— Activity —
Below are the records; restate word for word the lines from the first through the one containing "### 1. **Process**", and only those.

— Exercise material —
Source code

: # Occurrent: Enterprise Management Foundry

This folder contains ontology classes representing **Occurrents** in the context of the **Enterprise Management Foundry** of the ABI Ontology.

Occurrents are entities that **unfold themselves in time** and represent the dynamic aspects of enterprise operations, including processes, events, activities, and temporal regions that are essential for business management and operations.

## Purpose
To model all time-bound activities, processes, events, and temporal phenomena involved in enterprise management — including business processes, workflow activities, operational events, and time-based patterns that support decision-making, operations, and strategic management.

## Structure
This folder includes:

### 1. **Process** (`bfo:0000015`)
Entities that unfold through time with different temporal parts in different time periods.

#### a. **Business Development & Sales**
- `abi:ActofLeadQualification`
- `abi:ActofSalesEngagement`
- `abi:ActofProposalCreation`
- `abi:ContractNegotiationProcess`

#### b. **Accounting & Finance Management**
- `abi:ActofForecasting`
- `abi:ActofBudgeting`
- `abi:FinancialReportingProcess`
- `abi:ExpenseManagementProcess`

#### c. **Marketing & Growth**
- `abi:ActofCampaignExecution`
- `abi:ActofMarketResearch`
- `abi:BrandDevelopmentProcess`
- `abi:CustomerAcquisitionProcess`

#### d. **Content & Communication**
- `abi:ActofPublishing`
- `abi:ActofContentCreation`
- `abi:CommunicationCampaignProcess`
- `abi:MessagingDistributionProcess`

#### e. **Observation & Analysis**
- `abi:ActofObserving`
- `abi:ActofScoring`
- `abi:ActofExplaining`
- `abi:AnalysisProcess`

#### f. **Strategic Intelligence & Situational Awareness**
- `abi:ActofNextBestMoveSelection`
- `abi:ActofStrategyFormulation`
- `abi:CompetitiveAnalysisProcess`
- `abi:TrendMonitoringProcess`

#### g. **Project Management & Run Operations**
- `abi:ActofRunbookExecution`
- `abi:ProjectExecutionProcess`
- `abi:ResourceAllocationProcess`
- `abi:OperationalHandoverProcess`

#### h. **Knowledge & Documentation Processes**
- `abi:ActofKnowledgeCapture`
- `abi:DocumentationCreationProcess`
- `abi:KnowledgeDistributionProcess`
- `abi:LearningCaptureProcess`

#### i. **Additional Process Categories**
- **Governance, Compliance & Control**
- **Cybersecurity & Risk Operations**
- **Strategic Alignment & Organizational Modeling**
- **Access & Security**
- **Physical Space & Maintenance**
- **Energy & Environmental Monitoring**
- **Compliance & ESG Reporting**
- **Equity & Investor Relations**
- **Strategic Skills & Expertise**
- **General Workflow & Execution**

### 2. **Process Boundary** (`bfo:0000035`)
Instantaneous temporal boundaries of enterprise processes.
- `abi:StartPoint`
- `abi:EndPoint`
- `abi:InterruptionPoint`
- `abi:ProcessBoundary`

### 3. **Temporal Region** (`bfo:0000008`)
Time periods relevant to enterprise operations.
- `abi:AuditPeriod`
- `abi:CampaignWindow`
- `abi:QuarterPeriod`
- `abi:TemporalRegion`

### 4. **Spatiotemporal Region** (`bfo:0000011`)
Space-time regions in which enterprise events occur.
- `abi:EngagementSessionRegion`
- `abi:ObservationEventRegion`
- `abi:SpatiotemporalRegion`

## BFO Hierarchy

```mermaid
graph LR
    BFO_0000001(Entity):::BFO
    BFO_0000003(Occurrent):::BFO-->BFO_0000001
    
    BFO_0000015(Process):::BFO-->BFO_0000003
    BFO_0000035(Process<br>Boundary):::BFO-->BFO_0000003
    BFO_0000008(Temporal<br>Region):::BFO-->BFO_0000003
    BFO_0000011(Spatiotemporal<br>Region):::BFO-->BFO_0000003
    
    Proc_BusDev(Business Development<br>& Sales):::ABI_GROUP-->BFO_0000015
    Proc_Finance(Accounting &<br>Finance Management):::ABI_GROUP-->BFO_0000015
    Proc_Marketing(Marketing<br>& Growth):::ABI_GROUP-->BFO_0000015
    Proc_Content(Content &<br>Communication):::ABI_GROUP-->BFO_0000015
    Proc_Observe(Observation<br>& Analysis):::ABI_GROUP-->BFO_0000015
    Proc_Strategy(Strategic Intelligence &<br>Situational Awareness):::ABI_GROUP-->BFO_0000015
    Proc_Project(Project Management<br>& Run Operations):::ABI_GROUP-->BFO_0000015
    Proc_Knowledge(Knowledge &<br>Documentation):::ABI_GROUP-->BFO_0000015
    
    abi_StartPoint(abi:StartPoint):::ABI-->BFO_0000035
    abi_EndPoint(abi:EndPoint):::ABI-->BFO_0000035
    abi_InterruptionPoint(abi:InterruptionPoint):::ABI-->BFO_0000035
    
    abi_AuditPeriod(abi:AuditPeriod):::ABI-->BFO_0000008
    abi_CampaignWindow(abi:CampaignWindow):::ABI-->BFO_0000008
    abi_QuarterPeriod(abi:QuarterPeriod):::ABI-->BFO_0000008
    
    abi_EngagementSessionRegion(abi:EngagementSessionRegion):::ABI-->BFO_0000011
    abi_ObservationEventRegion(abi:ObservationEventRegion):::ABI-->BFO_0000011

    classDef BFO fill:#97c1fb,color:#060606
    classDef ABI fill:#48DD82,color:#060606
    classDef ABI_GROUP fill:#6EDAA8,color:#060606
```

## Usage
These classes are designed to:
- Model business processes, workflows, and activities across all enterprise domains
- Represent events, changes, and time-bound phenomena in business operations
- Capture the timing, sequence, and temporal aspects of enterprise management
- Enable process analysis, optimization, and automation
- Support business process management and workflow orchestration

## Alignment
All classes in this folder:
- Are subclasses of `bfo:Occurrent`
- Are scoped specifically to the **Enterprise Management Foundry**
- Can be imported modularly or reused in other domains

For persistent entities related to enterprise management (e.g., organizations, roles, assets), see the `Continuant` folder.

— Answer box —
Source code

: # Occurrent: Enterprise Management Foundry

This folder contains ontology classes representing **Occurrents** in the context of the **Enterprise Management Foundry** of the ABI Ontology.

Occurrents are entities that **unfold themselves in time** and represent the dynamic aspects of enterprise operations, including processes, events, activities, and temporal regions that are essential for business management and operations.

## Purpose
To model all time-bound activities, processes, events, and temporal phenomena involved in enterprise management — including business processes, workflow activities, operational events, and time-based patterns that support decision-making, operations, and strategic management.

## Structure
This folder includes:

### 1. **Process** (`bfo:0000015`)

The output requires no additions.